Les Vénus alanguies, aux corps d’albâtre, abondent dans la peinture occidentale. Giorgione, Titien, Manet organisent leur tableaux pour susciter le désir chez celui qui regarde. La déesse peinte offre sa nudité dévoilée et le spectateur jouit de cette femme exposée, à sa portée.

Les trois pièces chorégraphiques imaginées par Gaëlle Bourges interrogent les liens entre représentation, nudité et désir. Le titre est programmatique. Vider Vénus apparaît comme une injonction à expurger de l’image, ce qui l’idéalise. Il s’agit de déconstruire les procédés qui entrelacent le spectacle d’un corps nu de femme et l’excitation qui en résulte.

En ouverture, une voix off explique que les trois pièces ont été conçues entre 2009 à 2012 et nourries par l’expérience de travailleuses du sexe des trois interprètes. Le triptyque se présente, comme il a été construit à l’époque. Cependant, la voix précise que si le spectacle devait se faire maintenant, il le serait différemment. Est-ce à dire que la vague #metoo aurait rendu la parole plus âpre et radicale ? On ne peut que se poser la question.

Le nu dans tous ses états

Je baise les yeux (2009)  s’apparente à un colloque. Le public dans la salle est ainsi faussement convié à y participer en tapant 6 13 13 pour poser ses hypothétiques questions. Autour d’une table rectangulaire nappée de noir, un homme (Gaspard Delanoë), en costume, mène l’entretien. Il interroge trois ex-stripteaseuses. Non sans humour, Marianne Chargois, Alice Roland et Gaëlle Bourges, fortes de leur vraie expérience dans le théâtre dit érotique, répondent, seins nus, en spécialistes et techniciennes de la construction du désir. Dans le théâtre érotique, c’est par les yeux que les clients « baisent » avec celles qui captent leurs regards.

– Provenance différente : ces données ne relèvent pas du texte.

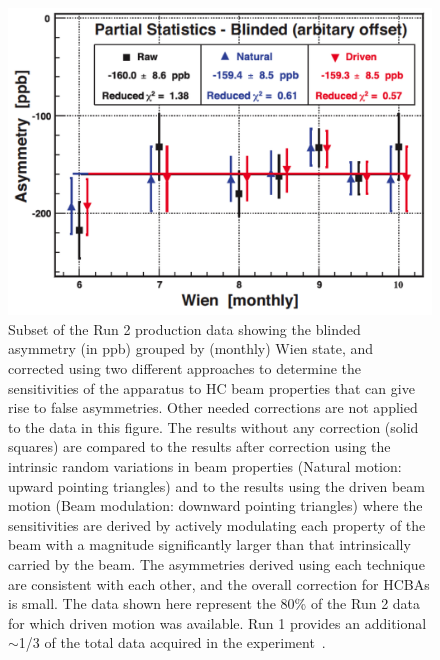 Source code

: \begin{singlespace}
\begin{figure}[!h]
	\begin{center}
	\includegraphics[width=12.0cm]{figures/BModNaturalCorrections}
	\end{center}
	\caption
	{Subset of the Run 2 production data showing the blinded asymmetry (in ppb) grouped by (monthly) Wien state, and corrected using two different approaches to determine the sensitivities of the apparatus to HC beam properties that can give rise to false asymmetries. Other needed corrections are not applied to the data in this figure. The results without any correction (solid squares) are compared to the results after correction using the intrinsic random variations in beam properties (Natural motion: upward pointing triangles) and to the results using the driven beam motion (Beam modulation: downward pointing triangles) where the sensitivities are derived by actively modulating each property of the beam with a magnitude significantly larger than that intrinsically carried by the beam. The asymmetries derived using each technique are consistent with each other, and the overall correction for HCBAs is small. The data shown here represent the 80\% of the Run 2 data for which driven motion was available. Run 1 provides an additional $\sim$1/3 of the total data acquired in the experiment~\cite{Allison:2014tpu}.}
	\label{fig:BModNaturalCorrections}
\end{figure}
\end{singlespace}









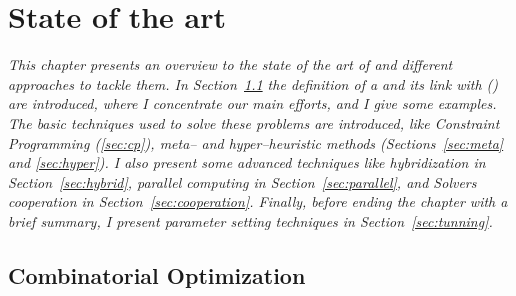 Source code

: \chapter{State of the art}
\label{chap:art}
\textit{This chapter presents an overview to the state of the art of \COPs{} and different approaches to tackle them. In Section~\ref{sec:combi} the definition of a \COP{} and its link with \CSPs{} (\csp) are introduced, where I concentrate our main efforts, and I give some examples. The basic techniques used to solve these problems are introduced, like {\it Constraint Programming} (\ref{sec:cp}), {\it meta-- and hyper--heuristic methods} (Sections~\ref{sec:meta} and \ref{sec:hyper}). I also present some advanced techniques like {\it hybridization} in Section~\ref{sec:hybrid}, {\it parallel computing} in Section~\ref{sec:parallel}, and {\it Solvers cooperation} in Section~\ref{sec:cooperation}. Finally, before ending the chapter with a brief summary,  I present {\it parameter setting techniques} in Section~\ref{sec:tunning}.}
\vfill
\minitoc
\newpage



\section{Combinatorial Optimization}
\label{sec:combi}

La belle indifférence (2010), par l’esthétisme soigné des images, noue un rapport intime entre le corps dénudé des trois modèles sur scène et les tableaux des grands maîtres de la peinture occidentale. Au ralenti, sur une haute estrade qu’elles ont elles-mêmes drapée de blanc, les trois danseuses deviennent des Vénus d’Urbin de Titien ou des Olympia de Manet. Avec délicatesse et souplesse, le corps des interprètes se meut dans un temps qui ne semble pas pouvoir s’arrêter. Parallèlement à cette « belle » image, en voix off, des témoignages de prostituées se font entendre où il est question de clients, de sperme, d’éjaculation, de putes et de salopes. Puis, telles Les Trois grâces de Raphaël, les Vénus se saisissent d’une pomme. Regard public, elles la croquent et mettent sous cloche un tampon hygiénique. Mythe et réalité crue se télescopent tandis que la musique d’Olivier Toulemonde amplifie la violence ironique du tableau.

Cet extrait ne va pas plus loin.